Aim of the exercise: Scan the data below and give the number of lines that include the word "Задача", with no other words.

Source material:
┌──

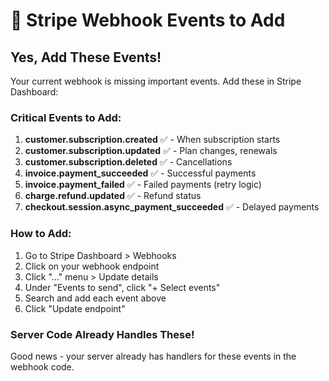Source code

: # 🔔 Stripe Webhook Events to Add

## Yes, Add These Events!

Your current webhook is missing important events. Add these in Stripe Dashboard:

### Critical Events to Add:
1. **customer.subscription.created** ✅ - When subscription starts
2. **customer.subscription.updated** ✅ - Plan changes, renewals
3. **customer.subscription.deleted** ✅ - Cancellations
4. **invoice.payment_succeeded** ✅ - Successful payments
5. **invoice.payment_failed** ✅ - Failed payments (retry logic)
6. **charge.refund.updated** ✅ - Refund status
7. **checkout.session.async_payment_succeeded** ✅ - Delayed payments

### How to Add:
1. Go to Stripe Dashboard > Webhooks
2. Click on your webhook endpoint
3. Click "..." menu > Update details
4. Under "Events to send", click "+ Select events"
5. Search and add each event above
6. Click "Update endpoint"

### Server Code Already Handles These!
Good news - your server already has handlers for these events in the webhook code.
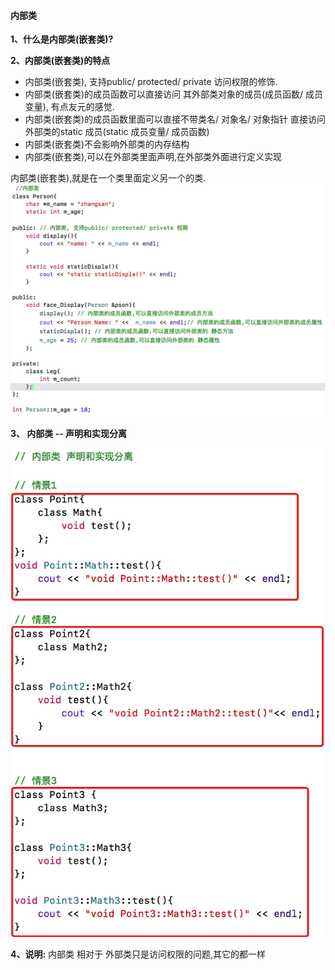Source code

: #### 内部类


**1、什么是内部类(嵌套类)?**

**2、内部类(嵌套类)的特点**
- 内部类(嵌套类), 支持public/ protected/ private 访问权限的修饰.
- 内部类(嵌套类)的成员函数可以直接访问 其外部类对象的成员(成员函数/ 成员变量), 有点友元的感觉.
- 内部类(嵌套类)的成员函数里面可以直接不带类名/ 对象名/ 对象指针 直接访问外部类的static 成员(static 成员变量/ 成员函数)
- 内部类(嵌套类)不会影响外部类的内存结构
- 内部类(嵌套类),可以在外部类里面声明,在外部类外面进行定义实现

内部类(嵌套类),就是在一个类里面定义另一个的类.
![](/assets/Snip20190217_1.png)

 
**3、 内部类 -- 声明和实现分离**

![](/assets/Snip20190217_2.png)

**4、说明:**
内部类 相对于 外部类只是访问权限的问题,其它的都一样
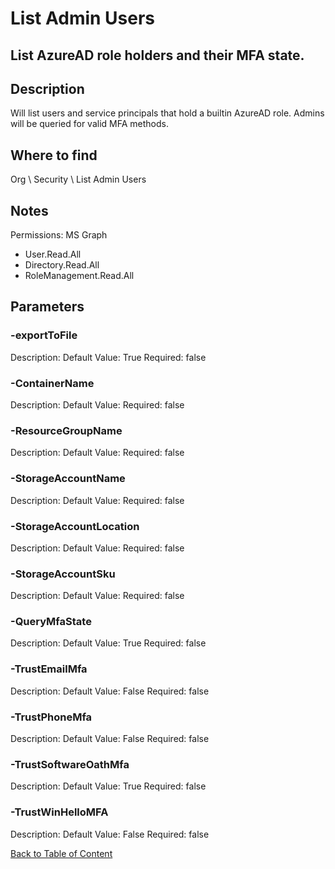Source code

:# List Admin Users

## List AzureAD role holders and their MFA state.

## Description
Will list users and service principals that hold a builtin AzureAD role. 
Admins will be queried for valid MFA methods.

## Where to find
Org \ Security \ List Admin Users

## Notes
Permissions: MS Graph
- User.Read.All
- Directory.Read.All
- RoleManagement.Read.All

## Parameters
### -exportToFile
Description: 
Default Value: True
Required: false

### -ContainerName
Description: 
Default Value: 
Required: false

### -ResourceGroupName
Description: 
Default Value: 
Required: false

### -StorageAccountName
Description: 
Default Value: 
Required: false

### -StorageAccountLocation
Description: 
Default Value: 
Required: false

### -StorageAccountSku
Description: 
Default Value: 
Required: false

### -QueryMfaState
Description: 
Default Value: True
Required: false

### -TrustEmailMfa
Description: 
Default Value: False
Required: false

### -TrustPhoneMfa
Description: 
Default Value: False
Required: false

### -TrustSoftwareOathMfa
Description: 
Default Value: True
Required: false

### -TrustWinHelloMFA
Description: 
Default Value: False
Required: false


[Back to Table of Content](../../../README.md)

└──
┌──

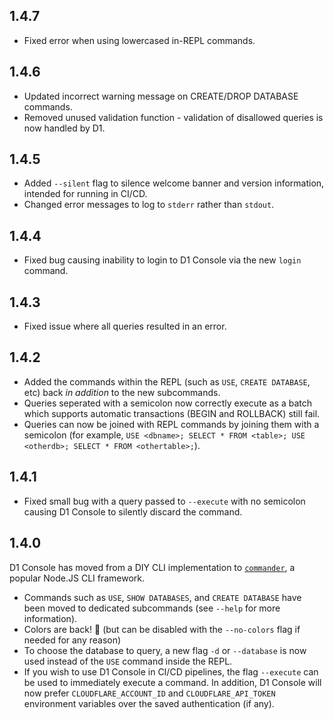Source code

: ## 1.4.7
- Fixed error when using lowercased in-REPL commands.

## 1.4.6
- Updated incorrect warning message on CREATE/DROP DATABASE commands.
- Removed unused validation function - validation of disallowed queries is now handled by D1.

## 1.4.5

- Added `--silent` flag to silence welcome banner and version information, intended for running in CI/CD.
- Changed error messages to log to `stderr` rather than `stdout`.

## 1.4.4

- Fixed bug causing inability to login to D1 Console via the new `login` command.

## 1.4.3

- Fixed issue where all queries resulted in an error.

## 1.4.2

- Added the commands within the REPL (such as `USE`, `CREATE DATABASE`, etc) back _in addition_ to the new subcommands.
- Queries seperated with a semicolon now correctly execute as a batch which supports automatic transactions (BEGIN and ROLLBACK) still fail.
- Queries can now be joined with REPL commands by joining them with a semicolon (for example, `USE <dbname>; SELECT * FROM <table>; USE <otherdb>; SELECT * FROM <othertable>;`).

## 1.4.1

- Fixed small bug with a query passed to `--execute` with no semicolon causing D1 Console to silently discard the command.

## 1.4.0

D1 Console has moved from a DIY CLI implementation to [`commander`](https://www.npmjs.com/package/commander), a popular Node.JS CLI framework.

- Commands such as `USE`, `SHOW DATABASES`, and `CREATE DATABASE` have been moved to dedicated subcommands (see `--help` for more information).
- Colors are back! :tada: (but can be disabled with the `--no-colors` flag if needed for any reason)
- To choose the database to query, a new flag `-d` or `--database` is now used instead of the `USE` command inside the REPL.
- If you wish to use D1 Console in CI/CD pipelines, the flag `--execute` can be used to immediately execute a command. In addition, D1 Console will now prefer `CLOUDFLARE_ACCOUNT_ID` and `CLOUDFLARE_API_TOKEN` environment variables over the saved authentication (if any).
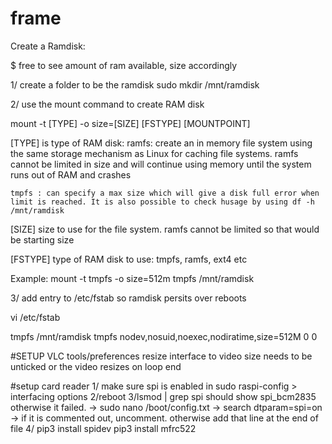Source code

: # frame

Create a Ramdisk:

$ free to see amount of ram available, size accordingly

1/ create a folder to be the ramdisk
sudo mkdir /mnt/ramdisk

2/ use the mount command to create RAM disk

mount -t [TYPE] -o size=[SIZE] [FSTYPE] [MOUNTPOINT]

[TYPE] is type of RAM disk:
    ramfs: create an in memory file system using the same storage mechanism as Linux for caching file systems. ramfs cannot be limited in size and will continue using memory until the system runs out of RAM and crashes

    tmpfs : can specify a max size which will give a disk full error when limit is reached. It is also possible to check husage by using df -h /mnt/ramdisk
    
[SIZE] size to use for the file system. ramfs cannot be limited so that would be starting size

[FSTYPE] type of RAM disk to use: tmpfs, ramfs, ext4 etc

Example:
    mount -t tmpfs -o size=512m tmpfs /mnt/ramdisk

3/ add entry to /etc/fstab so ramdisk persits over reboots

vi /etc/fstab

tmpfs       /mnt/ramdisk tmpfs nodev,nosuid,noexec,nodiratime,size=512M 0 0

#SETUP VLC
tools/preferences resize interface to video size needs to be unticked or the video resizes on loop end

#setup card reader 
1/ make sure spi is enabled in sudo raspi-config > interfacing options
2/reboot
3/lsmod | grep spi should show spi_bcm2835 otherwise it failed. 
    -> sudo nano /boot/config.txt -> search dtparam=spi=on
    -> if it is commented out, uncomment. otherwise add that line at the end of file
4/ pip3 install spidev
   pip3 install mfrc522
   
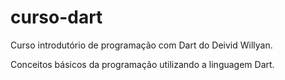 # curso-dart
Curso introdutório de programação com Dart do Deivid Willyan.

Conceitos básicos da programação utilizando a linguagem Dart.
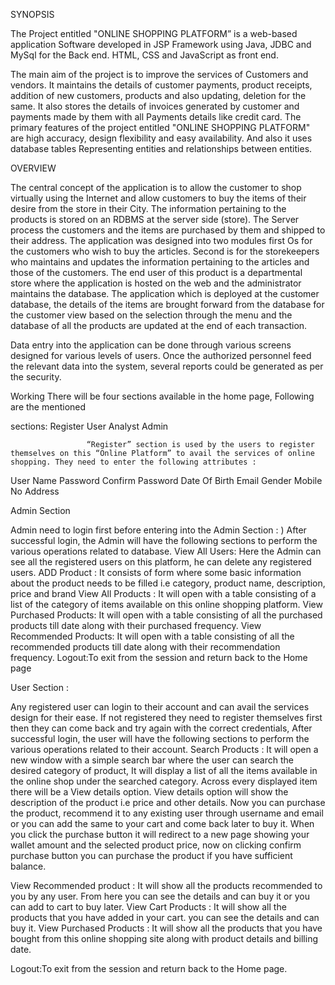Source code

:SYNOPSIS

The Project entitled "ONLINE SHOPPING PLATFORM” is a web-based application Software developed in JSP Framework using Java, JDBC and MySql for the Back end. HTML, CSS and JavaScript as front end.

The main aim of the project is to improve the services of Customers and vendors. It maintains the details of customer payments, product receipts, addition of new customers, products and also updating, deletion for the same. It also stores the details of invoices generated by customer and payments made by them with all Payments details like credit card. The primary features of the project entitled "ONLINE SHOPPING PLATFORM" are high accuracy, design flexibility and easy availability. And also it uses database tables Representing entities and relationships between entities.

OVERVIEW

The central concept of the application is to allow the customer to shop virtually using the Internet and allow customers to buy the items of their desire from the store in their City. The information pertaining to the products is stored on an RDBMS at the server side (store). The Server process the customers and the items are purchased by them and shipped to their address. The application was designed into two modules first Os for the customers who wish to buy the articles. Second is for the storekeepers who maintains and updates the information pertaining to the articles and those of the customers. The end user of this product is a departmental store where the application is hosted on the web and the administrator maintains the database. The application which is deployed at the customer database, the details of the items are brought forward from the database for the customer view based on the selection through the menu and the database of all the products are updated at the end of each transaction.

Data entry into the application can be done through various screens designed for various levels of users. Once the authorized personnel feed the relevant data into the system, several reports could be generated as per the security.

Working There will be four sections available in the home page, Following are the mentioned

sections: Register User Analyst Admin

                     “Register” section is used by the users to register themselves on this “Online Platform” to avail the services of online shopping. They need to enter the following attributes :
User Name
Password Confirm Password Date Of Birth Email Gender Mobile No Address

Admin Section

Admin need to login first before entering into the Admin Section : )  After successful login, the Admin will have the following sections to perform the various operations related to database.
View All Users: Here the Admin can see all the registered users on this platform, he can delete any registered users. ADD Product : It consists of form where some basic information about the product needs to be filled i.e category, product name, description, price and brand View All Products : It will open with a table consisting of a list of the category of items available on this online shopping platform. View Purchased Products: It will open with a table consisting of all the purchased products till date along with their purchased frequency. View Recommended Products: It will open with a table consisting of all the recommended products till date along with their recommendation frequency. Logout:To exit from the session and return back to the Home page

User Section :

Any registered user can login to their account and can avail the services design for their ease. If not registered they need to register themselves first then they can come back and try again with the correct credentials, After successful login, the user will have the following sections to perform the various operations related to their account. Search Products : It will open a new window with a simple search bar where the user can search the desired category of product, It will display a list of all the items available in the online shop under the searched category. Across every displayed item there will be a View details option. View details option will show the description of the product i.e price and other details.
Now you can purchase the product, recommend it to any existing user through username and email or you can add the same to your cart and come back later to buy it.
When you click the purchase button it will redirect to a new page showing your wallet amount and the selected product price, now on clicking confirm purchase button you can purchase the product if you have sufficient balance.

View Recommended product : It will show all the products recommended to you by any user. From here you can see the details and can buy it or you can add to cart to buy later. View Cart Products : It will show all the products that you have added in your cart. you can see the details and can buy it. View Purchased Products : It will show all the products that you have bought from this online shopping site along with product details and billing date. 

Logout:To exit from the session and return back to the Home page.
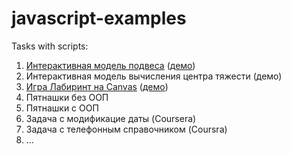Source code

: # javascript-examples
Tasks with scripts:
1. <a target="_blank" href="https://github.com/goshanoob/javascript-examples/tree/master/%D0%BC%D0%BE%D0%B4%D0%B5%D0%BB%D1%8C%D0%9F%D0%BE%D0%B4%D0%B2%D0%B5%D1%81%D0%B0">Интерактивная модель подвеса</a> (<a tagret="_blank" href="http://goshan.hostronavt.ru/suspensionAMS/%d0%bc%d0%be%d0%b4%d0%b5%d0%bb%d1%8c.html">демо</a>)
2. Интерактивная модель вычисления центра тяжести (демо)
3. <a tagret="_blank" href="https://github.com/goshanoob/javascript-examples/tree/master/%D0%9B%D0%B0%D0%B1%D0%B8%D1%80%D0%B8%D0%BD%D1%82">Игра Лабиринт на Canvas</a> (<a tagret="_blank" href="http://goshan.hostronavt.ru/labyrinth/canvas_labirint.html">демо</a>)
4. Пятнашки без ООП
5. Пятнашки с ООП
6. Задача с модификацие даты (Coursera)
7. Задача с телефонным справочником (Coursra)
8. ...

└──

Result of this exercise: 2